- [Data to examine]:
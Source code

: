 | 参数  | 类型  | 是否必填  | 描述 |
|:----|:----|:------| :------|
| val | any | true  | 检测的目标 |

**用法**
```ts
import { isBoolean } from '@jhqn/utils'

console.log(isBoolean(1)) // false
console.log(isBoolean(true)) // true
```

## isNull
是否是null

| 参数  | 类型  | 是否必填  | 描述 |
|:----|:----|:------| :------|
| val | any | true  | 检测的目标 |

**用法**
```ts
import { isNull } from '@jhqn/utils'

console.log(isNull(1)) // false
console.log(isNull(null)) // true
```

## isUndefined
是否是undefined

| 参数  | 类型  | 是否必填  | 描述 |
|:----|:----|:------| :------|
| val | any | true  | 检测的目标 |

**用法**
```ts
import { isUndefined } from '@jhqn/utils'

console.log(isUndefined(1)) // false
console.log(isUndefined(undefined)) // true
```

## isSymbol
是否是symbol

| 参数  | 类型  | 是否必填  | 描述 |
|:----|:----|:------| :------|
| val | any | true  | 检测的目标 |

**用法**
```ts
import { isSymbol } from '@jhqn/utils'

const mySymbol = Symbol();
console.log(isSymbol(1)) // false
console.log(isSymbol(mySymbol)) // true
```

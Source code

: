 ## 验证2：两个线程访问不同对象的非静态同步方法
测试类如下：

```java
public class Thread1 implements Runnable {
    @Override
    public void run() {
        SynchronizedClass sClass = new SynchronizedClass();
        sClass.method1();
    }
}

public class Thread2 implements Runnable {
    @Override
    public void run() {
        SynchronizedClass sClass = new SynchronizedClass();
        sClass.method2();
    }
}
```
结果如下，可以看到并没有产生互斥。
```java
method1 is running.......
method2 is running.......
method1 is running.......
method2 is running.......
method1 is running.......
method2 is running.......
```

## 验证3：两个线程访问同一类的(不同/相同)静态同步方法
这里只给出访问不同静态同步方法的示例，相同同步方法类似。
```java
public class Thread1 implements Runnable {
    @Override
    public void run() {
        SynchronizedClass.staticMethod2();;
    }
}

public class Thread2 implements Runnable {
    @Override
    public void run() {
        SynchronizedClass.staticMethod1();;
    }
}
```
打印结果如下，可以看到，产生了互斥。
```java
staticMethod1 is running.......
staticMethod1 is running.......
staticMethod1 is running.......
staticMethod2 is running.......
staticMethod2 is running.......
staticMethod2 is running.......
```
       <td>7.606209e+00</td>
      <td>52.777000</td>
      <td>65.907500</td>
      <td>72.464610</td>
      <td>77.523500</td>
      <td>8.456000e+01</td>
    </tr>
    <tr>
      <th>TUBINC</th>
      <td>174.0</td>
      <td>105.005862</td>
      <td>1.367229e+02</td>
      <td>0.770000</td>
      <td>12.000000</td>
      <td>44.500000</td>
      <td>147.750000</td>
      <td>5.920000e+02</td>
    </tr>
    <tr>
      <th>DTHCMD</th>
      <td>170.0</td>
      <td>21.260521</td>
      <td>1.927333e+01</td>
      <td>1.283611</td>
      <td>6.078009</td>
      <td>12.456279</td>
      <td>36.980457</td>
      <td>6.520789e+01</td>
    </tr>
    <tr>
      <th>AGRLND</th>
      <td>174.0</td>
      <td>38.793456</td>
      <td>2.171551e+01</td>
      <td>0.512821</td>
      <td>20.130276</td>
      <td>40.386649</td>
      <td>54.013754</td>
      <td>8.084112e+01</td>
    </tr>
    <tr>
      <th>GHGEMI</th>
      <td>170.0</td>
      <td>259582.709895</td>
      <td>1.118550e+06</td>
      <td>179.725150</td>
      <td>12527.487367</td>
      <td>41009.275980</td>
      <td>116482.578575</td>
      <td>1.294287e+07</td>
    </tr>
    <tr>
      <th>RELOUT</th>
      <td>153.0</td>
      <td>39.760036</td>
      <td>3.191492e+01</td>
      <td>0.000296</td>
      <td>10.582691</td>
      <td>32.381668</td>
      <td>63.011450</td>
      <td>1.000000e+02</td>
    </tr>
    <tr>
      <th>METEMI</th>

- [Task requirements]:
Nothing should appear in the answer except the lines above from the line with "这里只给出访问不同静态同步方法的示例，相同同步方法类似。" through the line with "<td>7.606209e+00</td>", both included, written out exactly.

- [Written response]:
这里只给出访问不同静态同步方法的示例，相同同步方法类似。
```java
public class Thread1 implements Runnable {
    @Override
    public void run() {
        SynchronizedClass.staticMethod2();;
    }
}

public class Thread2 implements Runnable {
    @Override
    public void run() {
        SynchronizedClass.staticMethod1();;
    }
}
```
打印结果如下，可以看到，产生了互斥。
```java
staticMethod1 is running.......
staticMethod1 is running.......
staticMethod1 is running.......
staticMethod2 is running.......
staticMethod2 is running.......
staticMethod2 is running.......
```
       <td>7.606209e+00</td>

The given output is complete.